The Court was guided by historical concepts forming the basis of admiralty jurisdiction. Citing Penhallow v. Doane’s Administrators, 3 U.S. (3 Dall.) 54, 1 L.Ed. 507 (1795), the Second Circuit noted that a court of Admiralty can carry decrees of foreign admiralties into execution. Over the years, this concept came to include the proposition that federal admiralty jurisdiction should also accommodate suits to enforce foreign judgments based on claims of maritime character. The classification of the suit under foreign law, therefore, did not take precedent. Allowing accommodation of so-called maritime claims shapes substantial policies: preference of specialized admiralty courts for the resolution of maritime disputes; promotion of uniformity in international trade; promotion of international comity by facilitating recognition of foreign judgments; and reflection of a constitutionally endorsed distribution of power between state and federal courts. The Second Circuit reasoned that the underlying policies take priority over the classification of the court which rendered the original judgement.
Further, a final judgment of a foreign court serves as validation of the underlying claim. This concept differs from enforcement of a settlement, which was the basis of the District Court’s relied-upon precedent. The enforcement of a settlement doesn’t involve maritime service or maritime transaction. A final judgment of a maritime claim, on the other hand, validates the maritime nature of the underlying claim. Accordingly, there was good reason to hear the claim under the admiralty jurisdiction of the federal court.

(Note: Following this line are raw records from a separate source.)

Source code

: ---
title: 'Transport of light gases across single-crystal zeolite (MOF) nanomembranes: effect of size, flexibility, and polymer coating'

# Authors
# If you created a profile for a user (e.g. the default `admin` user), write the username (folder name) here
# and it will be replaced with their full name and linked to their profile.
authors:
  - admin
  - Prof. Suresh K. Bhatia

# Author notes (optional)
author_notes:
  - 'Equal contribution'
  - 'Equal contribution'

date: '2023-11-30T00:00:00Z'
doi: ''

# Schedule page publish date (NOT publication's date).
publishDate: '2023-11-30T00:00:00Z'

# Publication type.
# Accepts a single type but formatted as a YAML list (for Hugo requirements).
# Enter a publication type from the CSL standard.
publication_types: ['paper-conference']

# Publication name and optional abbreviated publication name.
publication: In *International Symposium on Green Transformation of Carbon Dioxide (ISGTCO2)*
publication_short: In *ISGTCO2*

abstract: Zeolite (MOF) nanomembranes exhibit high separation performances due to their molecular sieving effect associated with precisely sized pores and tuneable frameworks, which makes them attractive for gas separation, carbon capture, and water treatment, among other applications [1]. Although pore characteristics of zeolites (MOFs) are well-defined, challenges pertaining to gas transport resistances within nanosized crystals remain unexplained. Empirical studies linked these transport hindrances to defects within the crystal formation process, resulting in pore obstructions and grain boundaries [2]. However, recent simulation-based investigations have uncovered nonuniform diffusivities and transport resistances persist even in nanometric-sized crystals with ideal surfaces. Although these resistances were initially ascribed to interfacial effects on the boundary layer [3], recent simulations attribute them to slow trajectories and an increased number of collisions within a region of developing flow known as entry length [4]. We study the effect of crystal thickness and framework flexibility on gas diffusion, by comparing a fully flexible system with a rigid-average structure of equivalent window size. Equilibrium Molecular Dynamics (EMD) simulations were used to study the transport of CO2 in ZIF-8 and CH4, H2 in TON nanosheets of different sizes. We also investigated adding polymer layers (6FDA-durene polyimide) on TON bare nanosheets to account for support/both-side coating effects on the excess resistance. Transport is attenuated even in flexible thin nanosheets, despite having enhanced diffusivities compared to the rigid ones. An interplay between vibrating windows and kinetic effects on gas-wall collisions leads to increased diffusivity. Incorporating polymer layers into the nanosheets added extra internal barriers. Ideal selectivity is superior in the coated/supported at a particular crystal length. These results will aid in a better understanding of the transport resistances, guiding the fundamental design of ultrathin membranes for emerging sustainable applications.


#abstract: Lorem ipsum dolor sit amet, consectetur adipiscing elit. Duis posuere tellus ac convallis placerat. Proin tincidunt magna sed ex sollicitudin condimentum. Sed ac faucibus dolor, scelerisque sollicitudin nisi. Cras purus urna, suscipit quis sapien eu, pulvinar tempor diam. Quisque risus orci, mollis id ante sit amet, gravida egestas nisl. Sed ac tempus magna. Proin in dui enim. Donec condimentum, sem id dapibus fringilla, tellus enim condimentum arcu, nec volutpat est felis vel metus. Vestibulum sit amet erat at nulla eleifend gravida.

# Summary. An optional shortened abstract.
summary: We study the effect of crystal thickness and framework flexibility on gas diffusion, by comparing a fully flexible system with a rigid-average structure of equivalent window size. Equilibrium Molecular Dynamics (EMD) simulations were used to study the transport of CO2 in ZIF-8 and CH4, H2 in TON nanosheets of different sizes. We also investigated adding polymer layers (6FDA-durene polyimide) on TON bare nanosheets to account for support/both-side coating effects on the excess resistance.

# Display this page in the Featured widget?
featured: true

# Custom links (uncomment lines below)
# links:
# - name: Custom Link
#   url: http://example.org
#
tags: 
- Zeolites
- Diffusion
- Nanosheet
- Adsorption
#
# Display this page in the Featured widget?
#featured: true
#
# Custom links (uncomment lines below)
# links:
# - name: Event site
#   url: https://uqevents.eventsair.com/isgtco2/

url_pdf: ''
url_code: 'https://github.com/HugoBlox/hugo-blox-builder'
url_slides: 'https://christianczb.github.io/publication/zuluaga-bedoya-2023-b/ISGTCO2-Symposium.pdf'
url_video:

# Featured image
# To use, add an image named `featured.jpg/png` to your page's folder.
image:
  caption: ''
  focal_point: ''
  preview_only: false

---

Finally, the Second Circuit decided that in consideration of its prior rationale, strong theoretical and practical reasons are present for allowing the United States court to asses the maritime nature of the claim as opposed to reliance on a foreign classification. First, the Constitution provides federal courts with exclusive jurisdiction over maritime matters; matters deemed maritime under United States laws should have access to federal courts. An alternate nation’s definition and scope of “maritime” should not become an obstacle to this well-founded principle and guarantee. Second, pursuant to the principles of choice of law, the decision whether a claim belongs in one court or another is jurisdictional and procedural; the law of the forum state is utilized for such a question. Third, applying a “golden rule” approach, principles of comity favor reciprocal enforcement of foreign judgements in the hopes the same would be done for a judgement of the United States. And finally, United States maritime classification and the importance that follows such classification, should not be hampered or threatened if a foreign nation chooses not to recognize such classifications.
In further support of its position, the court set forth practical reasoning why domestic classification of the claim is preferred. Subject matter jurisdiction should be an area of quick resolve- “if the characterization of the claim under foreign law is controlling, the parties will be compelled in many cases to carry on expensive, cumbersome litigation involving dueling experts on foreign law, merely to determine whether the suit belongs in federal or state court.” Federal courts are tasked with the task of confirming their jurisdiction, even if the parties do not bring it to their attention. Ensuring this within the purview of United States law would obviate the need to inquire into the intricacies of the foreign judicial system, which could potentially extend the underlying litigation to an unnecessary level.
In conclusion, the Court held that a suit to enforce a foreign judgement may be heard under federal admiralty jurisdiction if the claim underlying the judgment would be deemed maritime under United States law. The instant claim was remanded to determine whether the underlying claim is deemed maritime under the law of the Untied States.